Oh my gosh this post has got me all teary and choked up. I don't have kids, so I have never experienced this sort of selfless dread. But I think I have just been given a glimpse of what it might feel like. I feel a little ill actually. Oh my I can't begin to imagine how heavy that weight is inside your chest. I hope, with time, and with your son growing up and becoming more independent that dread fades. But I've heard it never really does. They'll always be your little baby.

Ted Cross said...

There is no greater fear in life for me than the thought of losing one or both of my sons, but the thought of leaving them behind is almost as bad.

Unknown said...

Wow. How you manage to capture the truth of the emotions in your beautiful words is awe-inspiring.

Rick Daley said...

My older son was born 9/2/11. He was nine days old when the towers fell. My primary thought that day was "What kind of world have we brought our child into?"

I've climbed to the peaks of mountains and jumped from perfectly good airplanes, yet the thought of any harm coming to either of my kids instills a fear in me that I can barely contain. Or maybe it's just love, sometimes it's hard to tell.

@rjdaley101071
http://mydaleyrant.blogspot.com
THE MAN IN THE CINDER CLOUDS

Jeff Beesler said...

You're right, Bryan. Trying to hide from the world doesn't work at all. I spent the bulk of my 20's (an adult!) hiding from the world, trying to keep myself safe from the pain out there. It only served to bring me much more pain by me not having formed the friendships that I needed back then to help cope with life.
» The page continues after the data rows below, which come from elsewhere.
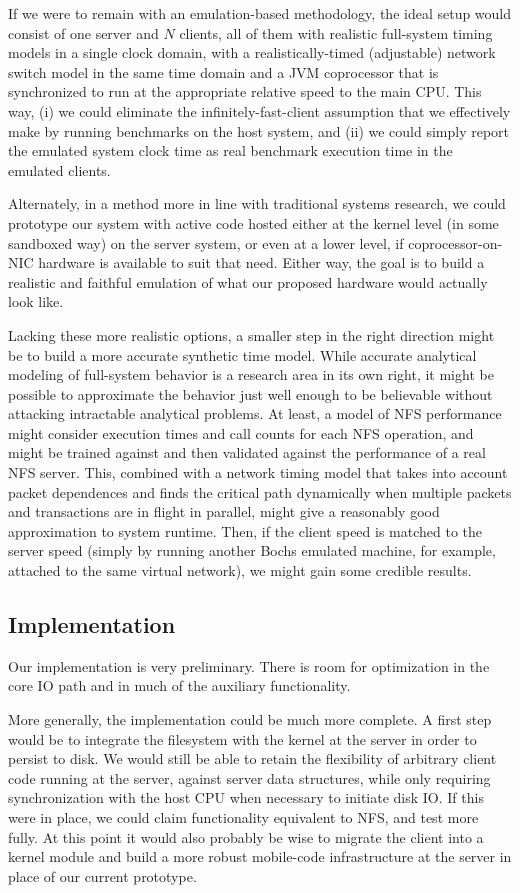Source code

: \documentclass[10pt]{article}
\begin{document}
If we were to remain with an emulation-based methodology, the ideal
setup would consist of one server and $N$ clients, all of them with
realistic full-system timing models in a single clock domain, with a
realistically-timed (adjustable) network switch model in the same time
domain and a JVM coprocessor that is synchronized to run at the
appropriate relative speed to the main CPU. This way, (i) we could
eliminate the infinitely-fast-client assumption that we effectively
make by running benchmarks on the host system, and (ii) we could
simply report the emulated system clock time as real benchmark
execution time in the emulated clients.

Alternately, in a method more in line with traditional systems
research, we could prototype our system with active code hosted either
at the kernel level (in some sandboxed way) on the server system, or
even at a lower level, if coprocessor-on-NIC hardware is available to
suit that need. Either way, the goal is to build a realistic and
faithful emulation of what our proposed hardware would actually look
like.

Lacking these more realistic options, a smaller step in the right
direction might be to build a more accurate synthetic time
model. While accurate analytical modeling of full-system behavior is a
research area in its own right, it might be possible to approximate
the behavior just well enough to be believable without attacking
intractable analytical problems. At least, a model of NFS performance
might consider execution times and call counts for each NFS operation,
and might be trained against and then validated against the
performance of a real NFS server. This, combined with a network timing
model that takes into account packet dependences and finds the
critical path dynamically when multiple packets and transactions are
in flight in parallel, might give a reasonably good approximation to
system runtime. Then, if the client speed is matched to the server
speed (simply by running another Bochs emulated machine, for example,
attached to the same virtual network), we might gain some credible
results.

\subsection{Implementation}

Our implementation is very preliminary. There is room for optimization
in the core IO path and in much of the auxiliary functionality.

More generally, the implementation could be much more complete. A
first step would be to integrate the filesystem with the kernel at the
server in order to persist to disk. We would still be able to retain
the flexibility of arbitrary client code running at the server,
against server data structures, while only requiring synchronization
with the host CPU when necessary to initiate disk IO. If this were in
place, we could claim functionality equivalent to NFS, and test more
fully. At this point it would also probably be wise to migrate the
client into a kernel module and build a more robust mobile-code
infrastructure at the server in place of our current prototype.
\end{document}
When I become a parent, I'll have to do my best to show my child the world in a very safe way. It's a tough line to toe.

Alex J. Cavanaugh said...

I'm not a parent, so I can't imagine that feeling. There are just things in life we can't control.

Marsha Sigman said...

I know this emotion.

If I think about anything happening to my kids, my chest tightens up and I have to force air into my lungs. I cried reading about the children killed in Norway.

If I keep writing this comment, I think I'll start again. It's a terrible, beautiful thing to be a parent.

D.G. Hudson said...

This is a subject parents don't like to talk about. I can't read about kids being hurt in any way without feeling a tightening in my heart and a lump in my throat. I don't remember feeling this way before having kids.

This strong attachment may be a primal urge that ensures we look after the next generation. I think it's in the bonding between parent and child.

Hollister Ann Grant said...

Interesting post. It's good to realize you live on the edge of the unknown -- we're always sitting on the edge of some cliff, with our feet dangling over the side. A lot of us never realize that until we have a sudden loss.

And as parents, no matter what instinct tells us, we don't own our children and we can't shield them from everything -- we're just their caretakers for a while.

dolorah said...

I've seen parents so cripled by Dread, and what could happen to their children once they step out the front door, that the children themselves become paranoid.

But what can you do. Especially after the list of tragedies you mentioned, and those are only a few. So many scary things can happen with the most innocent seeming events.

The thought of someone stealing my child has always been my worst dread.

Thanks for airing such a sensitive topic Bryan. Its good to know others have the same fears.